## About this exercise
Retype every entry precisely and keep each line whole.
---- Supplied records
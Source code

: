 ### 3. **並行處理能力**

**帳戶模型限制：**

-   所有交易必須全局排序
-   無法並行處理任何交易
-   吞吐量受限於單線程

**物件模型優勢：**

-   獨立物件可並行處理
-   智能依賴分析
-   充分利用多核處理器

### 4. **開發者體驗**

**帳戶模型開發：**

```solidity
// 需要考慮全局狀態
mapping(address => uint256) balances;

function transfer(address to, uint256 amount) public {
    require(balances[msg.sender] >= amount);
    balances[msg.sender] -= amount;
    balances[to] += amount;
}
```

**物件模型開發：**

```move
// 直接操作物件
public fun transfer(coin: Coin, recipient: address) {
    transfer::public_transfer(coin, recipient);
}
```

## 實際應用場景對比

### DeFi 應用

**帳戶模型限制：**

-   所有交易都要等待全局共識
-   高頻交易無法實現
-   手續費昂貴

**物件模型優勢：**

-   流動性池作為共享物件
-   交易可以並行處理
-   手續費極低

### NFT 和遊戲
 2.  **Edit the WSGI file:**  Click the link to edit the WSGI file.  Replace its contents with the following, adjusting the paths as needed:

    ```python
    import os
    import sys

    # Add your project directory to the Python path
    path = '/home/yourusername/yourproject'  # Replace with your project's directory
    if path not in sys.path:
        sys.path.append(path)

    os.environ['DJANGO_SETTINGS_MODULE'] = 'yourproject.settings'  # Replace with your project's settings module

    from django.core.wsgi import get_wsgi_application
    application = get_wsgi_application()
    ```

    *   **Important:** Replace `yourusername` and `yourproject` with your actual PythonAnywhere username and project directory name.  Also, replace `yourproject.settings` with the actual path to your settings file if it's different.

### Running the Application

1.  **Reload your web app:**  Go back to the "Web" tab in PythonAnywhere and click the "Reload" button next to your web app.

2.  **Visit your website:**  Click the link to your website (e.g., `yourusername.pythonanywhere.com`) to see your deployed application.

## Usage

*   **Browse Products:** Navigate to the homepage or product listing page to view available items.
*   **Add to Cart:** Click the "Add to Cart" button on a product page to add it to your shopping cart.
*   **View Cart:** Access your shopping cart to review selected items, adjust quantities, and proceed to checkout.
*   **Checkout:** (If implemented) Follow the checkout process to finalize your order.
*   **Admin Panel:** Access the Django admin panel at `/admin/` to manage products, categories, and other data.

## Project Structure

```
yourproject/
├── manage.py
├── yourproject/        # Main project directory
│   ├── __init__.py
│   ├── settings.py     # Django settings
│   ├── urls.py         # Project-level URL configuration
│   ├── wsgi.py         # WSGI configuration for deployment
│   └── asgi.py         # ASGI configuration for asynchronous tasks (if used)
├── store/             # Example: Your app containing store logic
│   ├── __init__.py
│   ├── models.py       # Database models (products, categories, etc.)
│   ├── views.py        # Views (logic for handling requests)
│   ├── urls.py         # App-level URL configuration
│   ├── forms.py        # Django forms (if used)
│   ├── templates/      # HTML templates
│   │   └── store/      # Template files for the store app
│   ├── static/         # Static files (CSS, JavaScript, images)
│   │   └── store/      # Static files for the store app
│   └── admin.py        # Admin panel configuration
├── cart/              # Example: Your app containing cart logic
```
--------
## Solved problem
Source code

: ### 3. **並行處理能力**

**帳戶模型限制：**

-   所有交易必須全局排序
-   無法並行處理任何交易
-   吞吐量受限於單線程

**物件模型優勢：**

-   獨立物件可並行處理
-   智能依賴分析
-   充分利用多核處理器

### 4. **開發者體驗**

**帳戶模型開發：**

```solidity
// 需要考慮全局狀態
mapping(address => uint256) balances;

function transfer(address to, uint256 amount) public {
    require(balances[msg.sender] >= amount);
    balances[msg.sender] -= amount;
    balances[to] += amount;
}
```

**物件模型開發：**

```move
// 直接操作物件
public fun transfer(coin: Coin, recipient: address) {
    transfer::public_transfer(coin, recipient);
}
```

## 實際應用場景對比

### DeFi 應用

**帳戶模型限制：**

-   所有交易都要等待全局共識
-   高頻交易無法實現
-   手續費昂貴

**物件模型優勢：**

-   流動性池作為共享物件
-   交易可以並行處理
-   手續費極低

### NFT 和遊戲
 2.  **Edit the WSGI file:**  Click the link to edit the WSGI file.  Replace its contents with the following, adjusting the paths as needed:

    ```python
    import os
    import sys

    # Add your project directory to the Python path
    path = '/home/yourusername/yourproject'  # Replace with your project's directory
    if path not in sys.path:
        sys.path.append(path)

    os.environ['DJANGO_SETTINGS_MODULE'] = 'yourproject.settings'  # Replace with your project's settings module

    from django.core.wsgi import get_wsgi_application
    application = get_wsgi_application()
    ```

    *   **Important:** Replace `yourusername` and `yourproject` with your actual PythonAnywhere username and project directory name.  Also, replace `yourproject.settings` with the actual path to your settings file if it's different.

### Running the Application

1.  **Reload your web app:**  Go back to the "Web" tab in PythonAnywhere and click the "Reload" button next to your web app.

2.  **Visit your website:**  Click the link to your website (e.g., `yourusername.pythonanywhere.com`) to see your deployed application.

## Usage

*   **Browse Products:** Navigate to the homepage or product listing page to view available items.
*   **Add to Cart:** Click the "Add to Cart" button on a product page to add it to your shopping cart.
*   **View Cart:** Access your shopping cart to review selected items, adjust quantities, and proceed to checkout.
*   **Checkout:** (If implemented) Follow the checkout process to finalize your order.
*   **Admin Panel:** Access the Django admin panel at `/admin/` to manage products, categories, and other data.

## Project Structure

```
yourproject/
├── manage.py
├── yourproject/        # Main project directory
│   ├── __init__.py
│   ├── settings.py     # Django settings
│   ├── urls.py         # Project-level URL configuration
│   ├── wsgi.py         # WSGI configuration for deployment
│   └── asgi.py         # ASGI configuration for asynchronous tasks (if used)
├── store/             # Example: Your app containing store logic
│   ├── __init__.py
│   ├── models.py       # Database models (products, categories, etc.)
│   ├── views.py        # Views (logic for handling requests)
│   ├── urls.py         # App-level URL configuration
│   ├── forms.py        # Django forms (if used)
│   ├── templates/      # HTML templates
│   │   └── store/      # Template files for the store app
│   ├── static/         # Static files (CSS, JavaScript, images)
│   │   └── store/      # Static files for the store app
│   └── admin.py        # Admin panel configuration
├── cart/              # Example: Your app containing cart logic
```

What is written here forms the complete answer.